Saved data entries:
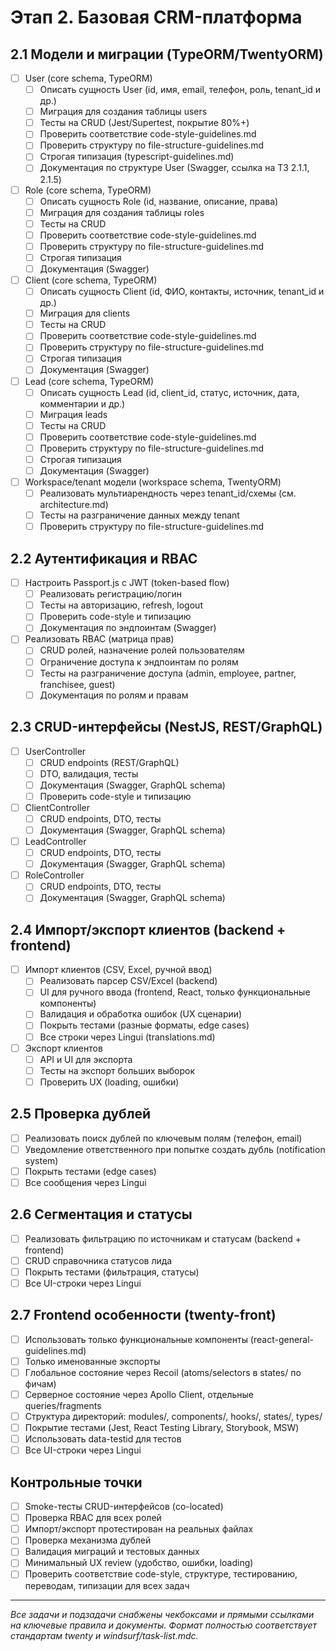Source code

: # Этап 2. Базовая CRM-платформа

## 2.1 Модели и миграции (TypeORM/TwentyORM)
- [ ] User (core schema, TypeORM)
    - [ ] Описать сущность User (id, имя, email, телефон, роль, tenant_id и др.)
    - [ ] Миграция для создания таблицы users
    - [ ] Тесты на CRUD (Jest/Supertest, покрытие 80%+)
    - [ ] Проверить соответствие code-style-guidelines.md
    - [ ] Проверить структуру по file-structure-guidelines.md
    - [ ] Строгая типизация (typescript-guidelines.md)
    - [ ] Документация по структуре User (Swagger, ссылка на ТЗ 2.1.1, 2.1.5)
- [ ] Role (core schema, TypeORM)
    - [ ] Описать сущность Role (id, название, описание, права)
    - [ ] Миграция для создания таблицы roles
    - [ ] Тесты на CRUD
    - [ ] Проверить соответствие code-style-guidelines.md
    - [ ] Проверить структуру по file-structure-guidelines.md
    - [ ] Строгая типизация
    - [ ] Документация (Swagger)
- [ ] Client (core schema, TypeORM)
    - [ ] Описать сущность Client (id, ФИО, контакты, источник, tenant_id и др.)
    - [ ] Миграция для clients
    - [ ] Тесты на CRUD
    - [ ] Проверить соответствие code-style-guidelines.md
    - [ ] Проверить структуру по file-structure-guidelines.md
    - [ ] Строгая типизация
    - [ ] Документация (Swagger)
- [ ] Lead (core schema, TypeORM)
    - [ ] Описать сущность Lead (id, client_id, статус, источник, дата, комментарии и др.)
    - [ ] Миграция leads
    - [ ] Тесты на CRUD
    - [ ] Проверить соответствие code-style-guidelines.md
    - [ ] Проверить структуру по file-structure-guidelines.md
    - [ ] Строгая типизация
    - [ ] Документация (Swagger)
- [ ] Workspace/tenant модели (workspace schema, TwentyORM)
    - [ ] Реализовать мультиарендность через tenant_id/схемы (см. architecture.md)
    - [ ] Тесты на разграничение данных между tenant
    - [ ] Проверить структуру по file-structure-guidelines.md

## 2.2 Аутентификация и RBAC
- [ ] Настроить Passport.js с JWT (token-based flow)
    - [ ] Реализовать регистрацию/логин
    - [ ] Тесты на авторизацию, refresh, logout
    - [ ] Проверить code-style и типизацию
    - [ ] Документация по эндпоинтам (Swagger)
- [ ] Реализовать RBAC (матрица прав)
    - [ ] CRUD ролей, назначение ролей пользователям
    - [ ] Ограничение доступа к эндпоинтам по ролям
    - [ ] Тесты на разграничение доступа (admin, employee, partner, franchisee, guest)
    - [ ] Документация по ролям и правам

## 2.3 CRUD-интерфейсы (NestJS, REST/GraphQL)
- [ ] UserController
    - [ ] CRUD endpoints (REST/GraphQL)
    - [ ] DTO, валидация, тесты
    - [ ] Документация (Swagger, GraphQL schema)
    - [ ] Проверить code-style и типизацию
- [ ] ClientController
    - [ ] CRUD endpoints, DTO, тесты
    - [ ] Документация (Swagger, GraphQL schema)
- [ ] LeadController
    - [ ] CRUD endpoints, DTO, тесты
    - [ ] Документация (Swagger, GraphQL schema)
- [ ] RoleController
    - [ ] CRUD endpoints, DTO, тесты
    - [ ] Документация (Swagger, GraphQL schema)

## 2.4 Импорт/экспорт клиентов (backend + frontend)
- [ ] Импорт клиентов (CSV, Excel, ручной ввод)
    - [ ] Реализовать парсер CSV/Excel (backend)
    - [ ] UI для ручного ввода (frontend, React, только функциональные компоненты)
    - [ ] Валидация и обработка ошибок (UX сценарии)
    - [ ] Покрыть тестами (разные форматы, edge cases)
    - [ ] Все строки через Lingui (translations.md)
- [ ] Экспорт клиентов
    - [ ] API и UI для экспорта
    - [ ] Тесты на экспорт больших выборок
    - [ ] Проверить UX (loading, ошибки)

## 2.5 Проверка дублей
- [ ] Реализовать поиск дублей по ключевым полям (телефон, email)
- [ ] Уведомление ответственного при попытке создать дубль (notification system)
- [ ] Покрыть тестами (edge cases)
- [ ] Все сообщения через Lingui

## 2.6 Сегментация и статусы
- [ ] Реализовать фильтрацию по источникам и статусам (backend + frontend)
- [ ] CRUD справочника статусов лида
- [ ] Покрыть тестами (фильтрация, статусы)
- [ ] Все UI-строки через Lingui

## 2.7 Frontend особенности (twenty-front)
- [ ] Использовать только функциональные компоненты (react-general-guidelines.md)
- [ ] Только именованные экспорты
- [ ] Глобальное состояние через Recoil (atoms/selectors в states/ по фичам)
- [ ] Серверное состояние через Apollo Client, отдельные queries/fragments
- [ ] Структура директорий: modules/, components/, hooks/, states/, types/
- [ ] Покрытие тестами (Jest, React Testing Library, Storybook, MSW)
- [ ] Использовать data-testid для тестов
- [ ] Все UI-строки через Lingui

## Контрольные точки
- [ ] Smoke-тесты CRUD-интерфейсов (co-located)
- [ ] Проверка RBAC для всех ролей
- [ ] Импорт/экспорт протестирован на реальных файлах
- [ ] Проверка механизма дублей
- [ ] Валидация миграций и тестовых данных
- [ ] Минимальный UX review (удобство, ошибки, loading)
- [ ] Проверить соответствие code-style, структуре, тестированию, переводам, типизации для всех задач

---
_Все задачи и подзадачи снабжены чекбоксами и прямыми ссылками на ключевые правила и документы. Формат полностью соответствует стандартам twenty и windsurf/task-list.mdc._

Required work:
Reproduce exactly every line between the line with "## 2.7 Frontend особенности (twenty-front)" and the last line of the records above, both included.

Response area:
## 2.7 Frontend особенности (twenty-front)
- [ ] Использовать только функциональные компоненты (react-general-guidelines.md)
- [ ] Только именованные экспорты
- [ ] Глобальное состояние через Recoil (atoms/selectors в states/ по фичам)
- [ ] Серверное состояние через Apollo Client, отдельные queries/fragments
- [ ] Структура директорий: modules/, components/, hooks/, states/, types/
- [ ] Покрытие тестами (Jest, React Testing Library, Storybook, MSW)
- [ ] Использовать data-testid для тестов
- [ ] Все UI-строки через Lingui

## Контрольные точки
- [ ] Smoke-тесты CRUD-интерфейсов (co-located)
- [ ] Проверка RBAC для всех ролей
- [ ] Импорт/экспорт протестирован на реальных файлах
- [ ] Проверка механизма дублей
- [ ] Валидация миграций и тестовых данных
- [ ] Минимальный UX review (удобство, ошибки, loading)
- [ ] Проверить соответствие code-style, структуре, тестированию, переводам, типизации для всех задач

---
_Все задачи и подзадачи снабжены чекбоксами и прямыми ссылками на ключевые правила и документы. Формат полностью соответствует стандартам twenty и windsurf/task-list.mdc._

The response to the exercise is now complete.